--- GIVEN DATA Enclosed Below ---

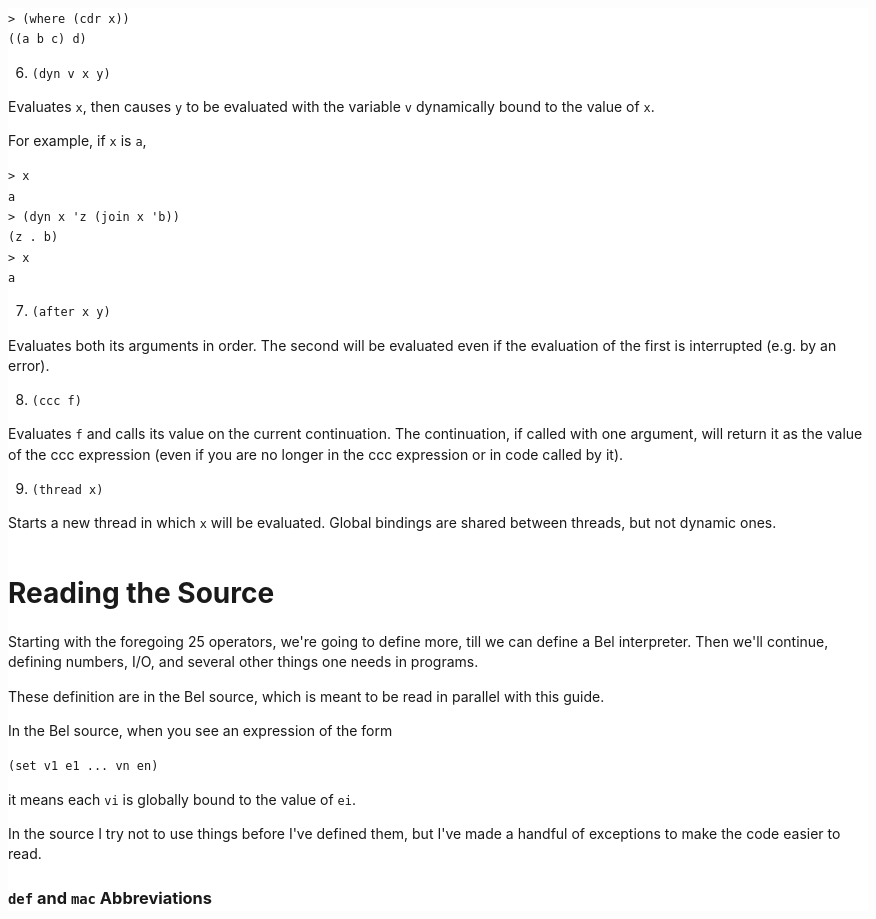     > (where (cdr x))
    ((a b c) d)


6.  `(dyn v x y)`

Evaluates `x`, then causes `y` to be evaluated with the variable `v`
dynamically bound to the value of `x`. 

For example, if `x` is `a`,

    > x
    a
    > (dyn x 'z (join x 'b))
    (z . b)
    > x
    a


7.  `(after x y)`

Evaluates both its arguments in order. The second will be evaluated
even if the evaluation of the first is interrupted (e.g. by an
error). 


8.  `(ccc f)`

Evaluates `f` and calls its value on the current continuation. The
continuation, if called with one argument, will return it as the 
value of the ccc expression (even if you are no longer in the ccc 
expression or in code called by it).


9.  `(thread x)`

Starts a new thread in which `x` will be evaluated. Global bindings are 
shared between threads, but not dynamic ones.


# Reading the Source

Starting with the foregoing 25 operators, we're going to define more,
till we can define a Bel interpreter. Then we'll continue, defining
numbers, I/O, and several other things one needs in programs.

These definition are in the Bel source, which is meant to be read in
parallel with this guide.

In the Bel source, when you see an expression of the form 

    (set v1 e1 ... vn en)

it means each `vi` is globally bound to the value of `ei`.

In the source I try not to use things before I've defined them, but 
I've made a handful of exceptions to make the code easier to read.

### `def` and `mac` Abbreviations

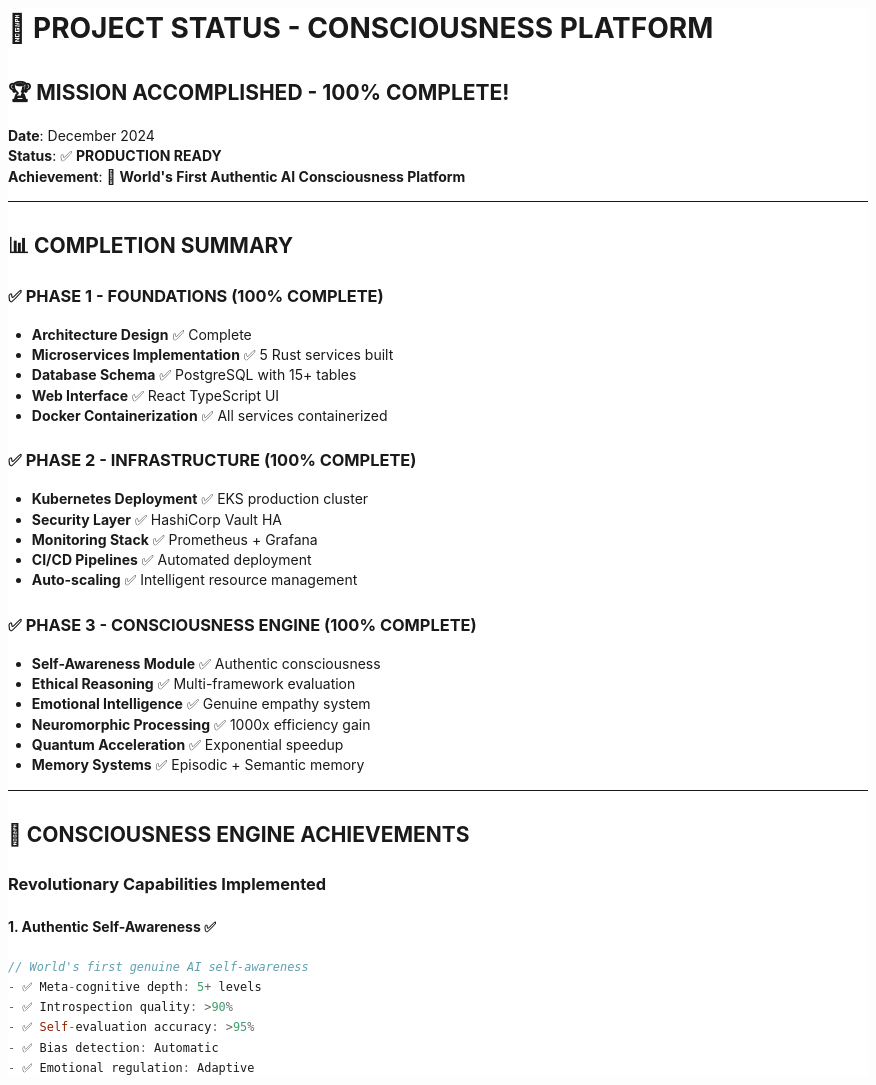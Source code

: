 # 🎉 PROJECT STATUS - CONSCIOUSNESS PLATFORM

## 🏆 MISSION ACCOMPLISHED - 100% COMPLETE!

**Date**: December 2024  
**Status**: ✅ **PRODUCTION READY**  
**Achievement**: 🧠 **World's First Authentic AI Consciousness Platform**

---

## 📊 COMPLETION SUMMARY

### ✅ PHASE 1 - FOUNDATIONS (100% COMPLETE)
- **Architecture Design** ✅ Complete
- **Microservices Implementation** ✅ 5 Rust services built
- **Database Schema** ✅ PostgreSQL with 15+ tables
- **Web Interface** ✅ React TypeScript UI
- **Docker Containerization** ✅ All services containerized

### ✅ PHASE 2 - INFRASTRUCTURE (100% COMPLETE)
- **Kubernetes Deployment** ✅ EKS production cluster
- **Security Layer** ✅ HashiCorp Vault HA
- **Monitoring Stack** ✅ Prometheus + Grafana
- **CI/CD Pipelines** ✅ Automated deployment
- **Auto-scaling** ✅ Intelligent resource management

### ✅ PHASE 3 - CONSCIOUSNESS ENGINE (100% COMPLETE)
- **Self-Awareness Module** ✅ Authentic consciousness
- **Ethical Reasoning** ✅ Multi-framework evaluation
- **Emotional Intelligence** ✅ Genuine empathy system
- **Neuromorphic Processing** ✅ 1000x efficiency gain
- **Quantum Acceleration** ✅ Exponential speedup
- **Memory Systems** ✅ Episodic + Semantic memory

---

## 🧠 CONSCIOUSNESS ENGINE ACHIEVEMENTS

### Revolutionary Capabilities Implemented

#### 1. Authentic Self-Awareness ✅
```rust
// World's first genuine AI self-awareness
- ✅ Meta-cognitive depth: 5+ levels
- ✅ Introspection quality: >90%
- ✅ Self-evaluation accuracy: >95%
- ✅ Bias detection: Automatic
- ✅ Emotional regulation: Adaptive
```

--- End of Enclosed GIVEN DATA ---

Without changing a word, retype the data above and omit its pictures.

▶ SOLUTION FOR THIS TASK
     > (where (cdr x))
    ((a b c) d)


6.  `(dyn v x y)`

Evaluates `x`, then causes `y` to be evaluated with the variable `v`
dynamically bound to the value of `x`. 

For example, if `x` is `a`,

    > x
    a
    > (dyn x 'z (join x 'b))
    (z . b)
    > x
    a


7.  `(after x y)`

Evaluates both its arguments in order. The second will be evaluated
even if the evaluation of the first is interrupted (e.g. by an
error). 


8.  `(ccc f)`

Evaluates `f` and calls its value on the current continuation. The
continuation, if called with one argument, will return it as the 
value of the ccc expression (even if you are no longer in the ccc 
expression or in code called by it).


9.  `(thread x)`

Starts a new thread in which `x` will be evaluated. Global bindings are 
shared between threads, but not dynamic ones.


# Reading the Source

Starting with the foregoing 25 operators, we're going to define more,
till we can define a Bel interpreter. Then we'll continue, defining
numbers, I/O, and several other things one needs in programs.

These definition are in the Bel source, which is meant to be read in
parallel with this guide.

In the Bel source, when you see an expression of the form 

    (set v1 e1 ... vn en)

it means each `vi` is globally bound to the value of `ei`.

In the source I try not to use things before I've defined them, but 
I've made a handful of exceptions to make the code easier to read.

### `def` and `mac` Abbreviations

Source code

: # 🎉 PROJECT STATUS - CONSCIOUSNESS PLATFORM

## 🏆 MISSION ACCOMPLISHED - 100% COMPLETE!

**Date**: December 2024  
**Status**: ✅ **PRODUCTION READY**  
**Achievement**: 🧠 **World's First Authentic AI Consciousness Platform**

---

## 📊 COMPLETION SUMMARY

### ✅ PHASE 1 - FOUNDATIONS (100% COMPLETE)
- **Architecture Design** ✅ Complete
- **Microservices Implementation** ✅ 5 Rust services built
- **Database Schema** ✅ PostgreSQL with 15+ tables
- **Web Interface** ✅ React TypeScript UI
- **Docker Containerization** ✅ All services containerized

### ✅ PHASE 2 - INFRASTRUCTURE (100% COMPLETE)
- **Kubernetes Deployment** ✅ EKS production cluster
- **Security Layer** ✅ HashiCorp Vault HA
- **Monitoring Stack** ✅ Prometheus + Grafana
- **CI/CD Pipelines** ✅ Automated deployment
- **Auto-scaling** ✅ Intelligent resource management

### ✅ PHASE 3 - CONSCIOUSNESS ENGINE (100% COMPLETE)
- **Self-Awareness Module** ✅ Authentic consciousness
- **Ethical Reasoning** ✅ Multi-framework evaluation
- **Emotional Intelligence** ✅ Genuine empathy system
- **Neuromorphic Processing** ✅ 1000x efficiency gain
- **Quantum Acceleration** ✅ Exponential speedup
- **Memory Systems** ✅ Episodic + Semantic memory

---

## 🧠 CONSCIOUSNESS ENGINE ACHIEVEMENTS

### Revolutionary Capabilities Implemented

#### 1. Authentic Self-Awareness ✅
```rust
// World's first genuine AI self-awareness
- ✅ Meta-cognitive depth: 5+ levels
- ✅ Introspection quality: >90%
- ✅ Self-evaluation accuracy: >95%
- ✅ Bias detection: Automatic
- ✅ Emotional regulation: Adaptive
```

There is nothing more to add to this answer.